Dataset items:
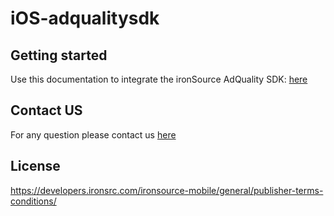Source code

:# iOS-adqualitysdk

## Getting started
Use this documentation to integrate the ironSource AdQuality SDK: [here](https://support.soomla.com/hc/en-us/articles/4404831674641?agent=ios)


## Contact US 
For any question please contact us [here](https://ironsrc.formtitan.com/knowledge-center#/)

## License 
https://developers.ironsrc.com/ironsource-mobile/general/publisher-terms-conditions/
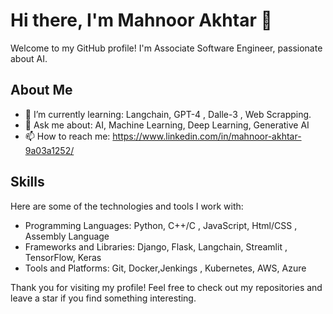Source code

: # Hi there, I'm Mahnoor Akhtar 👋

Welcome to my GitHub profile! I'm Associate Software Engineer, passionate about AI.

## About Me

- 🌱 I’m currently learning: Langchain, GPT-4 , Dalle-3 , Web Scrapping.
- 💬 Ask me about: AI, Machine Learning, Deep Learning, Generative AI
- 📫 How to reach me: https://www.linkedin.com/in/mahnoor-akhtar-9a03a1252/
  

## Skills
Here are some of the technologies and tools I work with:

- Programming Languages: Python, C++/C , JavaScript, Html/CSS , Assembly Language
- Frameworks and Libraries: Django, Flask, Langchain, Streamlit , TensorFlow, Keras
- Tools and Platforms: Git, Docker,Jenkings , Kubernetes, AWS, Azure


Thank you for visiting my profile! Feel free to check out my repositories and leave a star if you find something interesting.
<!--
**mahnoorakhtar9015/mahnoorakhtar9015** is a ✨ _special_ ✨ repository because its `README.md` (this file) appears on your GitHub profile.

Here are some ideas to get you started:

- 🔭 I’m currently working on ...
- 🌱 I’m currently learning ...
- 👯 I’m looking to collaborate on ...
- 🤔 I’m looking for help with ...
- 💬 Ask me about ...
- 📫 How to reach me: ...
- 😄 Pronouns: ...
- ⚡ Fun fact: ...
-->
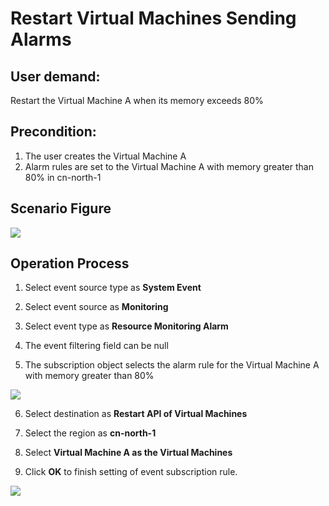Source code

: # Restart Virtual Machines Sending Alarms

## User demand: ##

Restart the Virtual Machine A when its memory exceeds 80%

## Precondition: ##
1. The user creates the Virtual Machine A
2. Alarm rules are set to the Virtual Machine A with memory greater than 80% in cn-north-1

## Scenario Figure ##

![](https://raw.githubusercontent.com/jdcloudcom/cn/zhangwenjie-only/image/CloudEvents/CE-application.jpg)

## Operation Process ##

1. Select event source type as **System Event**

2. Select event source as **Monitoring**

3. Select event type as **Resource Monitoring Alarm**

4. The event filtering field can be null

5. The subscription object selects the alarm rule for the Virtual Machine A with memory greater than 80%

![](https://raw.githubusercontent.com/jdcloudcom/cn/zhangwenjie-only/image/CloudEvents/bestpractice02.jpg)

6. Select destination as **Restart API of Virtual Machines**

7. Select the region as **cn-north-1**

8. Select **Virtual Machine A as the Virtual Machines**

9. Click **OK** to finish setting of event subscription rule.

![](https://raw.githubusercontent.com/jdcloudcom/cn/zhangwenjie-only/image/CloudEvents/bestpractice03.jpg)






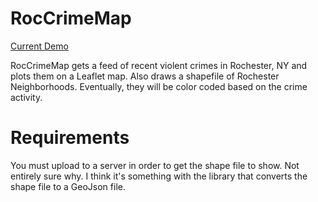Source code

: RocCrimeMap
===========

[Current Demo](http://lancealaughlin.com/CrimeMapRoc/)

RocCrimeMap gets a feed of recent violent crimes in Rochester, NY and plots them on a Leaflet map. Also draws a shapefile of Rochester Neighborhoods. Eventually, they will be color coded based on the crime activity.


Requirements
===========
You must upload to a server in order to get the shape file to show. Not entirely sure why. I think it's something with the library that converts the shape file to a GeoJson file.
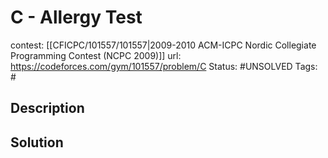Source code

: # C - Allergy Test

contest: [[CFICPC/101557/101557|2009-2010 ACM-ICPC Nordic Collegiate Programming Contest (NCPC 2009)]]
url: https://codeforces.com/gym/101557/problem/C
Status: #UNSOLVED
Tags: #

## Description

## Solution

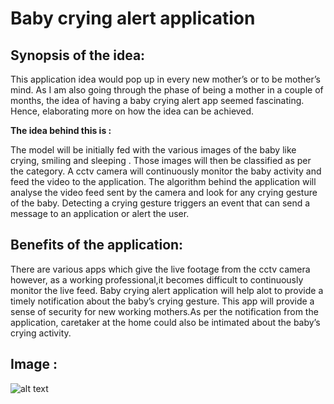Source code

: # Baby crying alert application 

## Synopsis of the idea:

This application idea would pop up in every new mother’s or to be mother’s mind. As I am also going through the phase of being a mother in a couple of months, the idea of having a baby crying alert app seemed fascinating. Hence, elaborating more on how the idea can be achieved.

**The idea behind this is :**

The model will be initially fed with the various images of the baby like crying, smiling and sleeping . Those images will then be classified as per the category. 
A cctv camera will continuously monitor the baby activity and feed the video to the application. The algorithm behind the application will analyse the video feed sent by the camera and look for any crying gesture of the baby.
Detecting a crying gesture triggers an event that can send a message to an application or alert the user.

## Benefits of the application:

There are various apps which give the live footage from the cctv camera however, as a working professional,it becomes difficult to continuously monitor the live feed.  Baby crying alert application will help alot to provide a timely notification about the baby’s crying gesture.
This app will provide a sense of security for new working mothers.As per the notification from the application, caretaker at the home could also be intimated about the baby’s crying activity.


## Image :

![alt text](https://st1.thehealthsite.com/wp-content/uploads/2020/02/unique-baby-girl-name-2020-655x353.jpg)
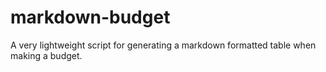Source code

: # markdown-budget
A very lightweight script for generating a markdown formatted table when making a budget.
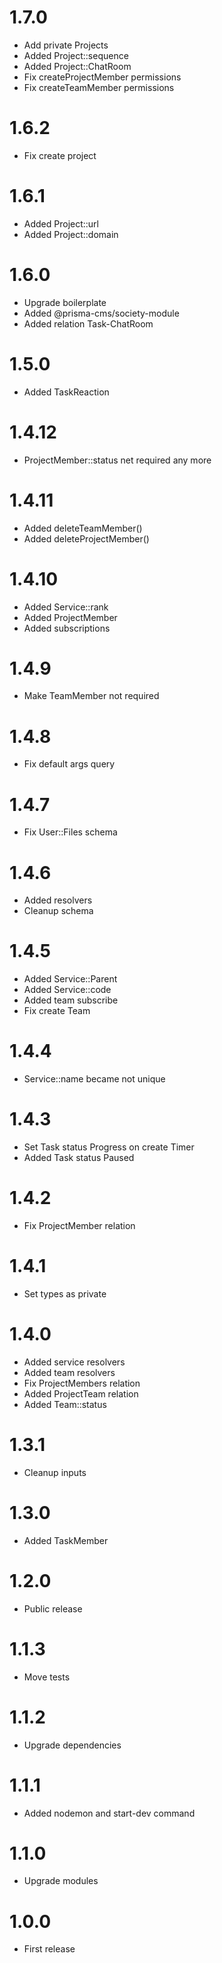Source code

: 1.7.0
===============================
- Add private Projects
- Added Project::sequence
- Added Project::ChatRoom
- Fix createProjectMember permissions
- Fix createTeamMember permissions

1.6.2
===============================
- Fix create project

1.6.1
===============================
- Added Project::url
- Added Project::domain

1.6.0
===============================
- Upgrade boilerplate
- Added @prisma-cms/society-module
- Added relation Task-ChatRoom

1.5.0
===============================
- Added TaskReaction

1.4.12
===============================
- ProjectMember::status net required any more

1.4.11
===============================
- Added deleteTeamMember()
- Added deleteProjectMember()

1.4.10
===============================
- Added Service::rank
- Added ProjectMember
- Added subscriptions

1.4.9
===============================
- Make TeamMember not required

1.4.8
===============================
- Fix default args query

1.4.7
===============================
- Fix User::Files schema

1.4.6
===============================
- Added resolvers
- Cleanup schema

1.4.5
===============================
- Added Service::Parent
- Added Service::code
- Added team subscribe
- Fix create Team

1.4.4
===============================
- Service::name became not unique

1.4.3
===============================
- Set Task status Progress on create Timer
- Added Task status Paused

1.4.2
===============================
- Fix ProjectMember relation

1.4.1
===============================
- Set types as private

1.4.0
===============================
- Added service resolvers
- Added team resolvers
- Fix ProjectMembers relation
- Added ProjectTeam relation
- Added Team::status

1.3.1
===============================
- Cleanup inputs

1.3.0
===============================
- Added TaskMember

1.2.0
===============================
- Public release

1.1.3
===============================
- Move tests

1.1.2
===============================
- Upgrade dependencies

1.1.1
===============================
- Added nodemon and start-dev command

1.1.0
===============================
- Upgrade modules

1.0.0
===============================
- First release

Required work: Write out the data above precisely. Pictures stay out.

Exercise response:
Source code

:# iOS-adqualitysdk

## Getting started
Use this documentation to integrate the ironSource AdQuality SDK: [here](https://support.soomla.com/hc/en-us/articles/4404831674641?agent=ios)


## Contact US 
For any question please contact us [here](https://ironsrc.formtitan.com/knowledge-center#/)

## License 
https://developers.ironsrc.com/ironsource-mobile/general/publisher-terms-conditions/
Source code

: # Hi there, I'm Mahnoor Akhtar 👋

Welcome to my GitHub profile! I'm Associate Software Engineer, passionate about AI.

## About Me

- 🌱 I’m currently learning: Langchain, GPT-4 , Dalle-3 , Web Scrapping.
- 💬 Ask me about: AI, Machine Learning, Deep Learning, Generative AI
- 📫 How to reach me: https://www.linkedin.com/in/mahnoor-akhtar-9a03a1252/
  

## Skills
Here are some of the technologies and tools I work with:

- Programming Languages: Python, C++/C , JavaScript, Html/CSS , Assembly Language
- Frameworks and Libraries: Django, Flask, Langchain, Streamlit , TensorFlow, Keras
- Tools and Platforms: Git, Docker,Jenkings , Kubernetes, AWS, Azure


Thank you for visiting my profile! Feel free to check out my repositories and leave a star if you find something interesting.
<!--
**mahnoorakhtar9015/mahnoorakhtar9015** is a ✨ _special_ ✨ repository because its `README.md` (this file) appears on your GitHub profile.

Here are some ideas to get you started:

- 🔭 I’m currently working on ...
- 🌱 I’m currently learning ...
- 👯 I’m looking to collaborate on ...
- 🤔 I’m looking for help with ...
- 💬 Ask me about ...
- 📫 How to reach me: ...
- 😄 Pronouns: ...
- ⚡ Fun fact: ...
-->
Source code

: # Restart Virtual Machines Sending Alarms

## User demand: ##

Restart the Virtual Machine A when its memory exceeds 80%

## Precondition: ##
1. The user creates the Virtual Machine A
2. Alarm rules are set to the Virtual Machine A with memory greater than 80% in cn-north-1

## Scenario Figure ##

![](https://raw.githubusercontent.com/jdcloudcom/cn/zhangwenjie-only/image/CloudEvents/CE-application.jpg)

## Operation Process ##

1. Select event source type as **System Event**

2. Select event source as **Monitoring**

3. Select event type as **Resource Monitoring Alarm**

4. The event filtering field can be null

5. The subscription object selects the alarm rule for the Virtual Machine A with memory greater than 80%

![](https://raw.githubusercontent.com/jdcloudcom/cn/zhangwenjie-only/image/CloudEvents/bestpractice02.jpg)

6. Select destination as **Restart API of Virtual Machines**

7. Select the region as **cn-north-1**

8. Select **Virtual Machine A as the Virtual Machines**

9. Click **OK** to finish setting of event subscription rule.

![](https://raw.githubusercontent.com/jdcloudcom/cn/zhangwenjie-only/image/CloudEvents/bestpractice03.jpg)






Source code

: RocCrimeMap
===========

[Current Demo](http://lancealaughlin.com/CrimeMapRoc/)

RocCrimeMap gets a feed of recent violent crimes in Rochester, NY and plots them on a Leaflet map. Also draws a shapefile of Rochester Neighborhoods. Eventually, they will be color coded based on the crime activity.


Requirements
===========
You must upload to a server in order to get the shape file to show. Not entirely sure why. I think it's something with the library that converts the shape file to a GeoJson file.
Source code

: # C - Allergy Test

contest: [[CFICPC/101557/101557|2009-2010 ACM-ICPC Nordic Collegiate Programming Contest (NCPC 2009)]]
url: https://codeforces.com/gym/101557/problem/C
Status: #UNSOLVED
Tags: #

## Description

## Solution

Source code

: # Baby crying alert application 

## Synopsis of the idea:

This application idea would pop up in every new mother’s or to be mother’s mind. As I am also going through the phase of being a mother in a couple of months, the idea of having a baby crying alert app seemed fascinating. Hence, elaborating more on how the idea can be achieved.

**The idea behind this is :**

The model will be initially fed with the various images of the baby like crying, smiling and sleeping . Those images will then be classified as per the category. 
A cctv camera will continuously monitor the baby activity and feed the video to the application. The algorithm behind the application will analyse the video feed sent by the camera and look for any crying gesture of the baby.
Detecting a crying gesture triggers an event that can send a message to an application or alert the user.

## Benefits of the application:

There are various apps which give the live footage from the cctv camera however, as a working professional,it becomes difficult to continuously monitor the live feed.  Baby crying alert application will help alot to provide a timely notification about the baby’s crying gesture.
This app will provide a sense of security for new working mothers.As per the notification from the application, caretaker at the home could also be intimated about the baby’s crying activity.


## Image :

![alt text](https://st1.thehealthsite.com/wp-content/uploads/2020/02/unique-baby-girl-name-2020-655x353.jpg)
Source code

: # markdown-budget
A very lightweight script for generating a markdown formatted table when making a budget.
Source code

: 1.7.0
===============================
- Add private Projects
- Added Project::sequence
- Added Project::ChatRoom
- Fix createProjectMember permissions
- Fix createTeamMember permissions

1.6.2
===============================
- Fix create project

1.6.1
===============================
- Added Project::url
- Added Project::domain

1.6.0
===============================
- Upgrade boilerplate
- Added @prisma-cms/society-module
- Added relation Task-ChatRoom

1.5.0
===============================
- Added TaskReaction

1.4.12
===============================
- ProjectMember::status net required any more

1.4.11
===============================
- Added deleteTeamMember()
- Added deleteProjectMember()

1.4.10
===============================
- Added Service::rank
- Added ProjectMember
- Added subscriptions

1.4.9
===============================
- Make TeamMember not required

1.4.8
===============================
- Fix default args query

1.4.7
===============================
- Fix User::Files schema

1.4.6
===============================
- Added resolvers
- Cleanup schema

1.4.5
===============================
- Added Service::Parent
- Added Service::code
- Added team subscribe
- Fix create Team

1.4.4
===============================
- Service::name became not unique

1.4.3
===============================
- Set Task status Progress on create Timer
- Added Task status Paused

1.4.2
===============================
- Fix ProjectMember relation

1.4.1
===============================
- Set types as private

1.4.0
===============================
- Added service resolvers
- Added team resolvers
- Fix ProjectMembers relation
- Added ProjectTeam relation
- Added Team::status

1.3.1
===============================
- Cleanup inputs

1.3.0
===============================
- Added TaskMember

1.2.0
===============================
- Public release

1.1.3
===============================
- Move tests

1.1.2
===============================
- Upgrade dependencies

1.1.1
===============================
- Added nodemon and start-dev command

1.1.0
===============================
- Upgrade modules

1.0.0
===============================
- First release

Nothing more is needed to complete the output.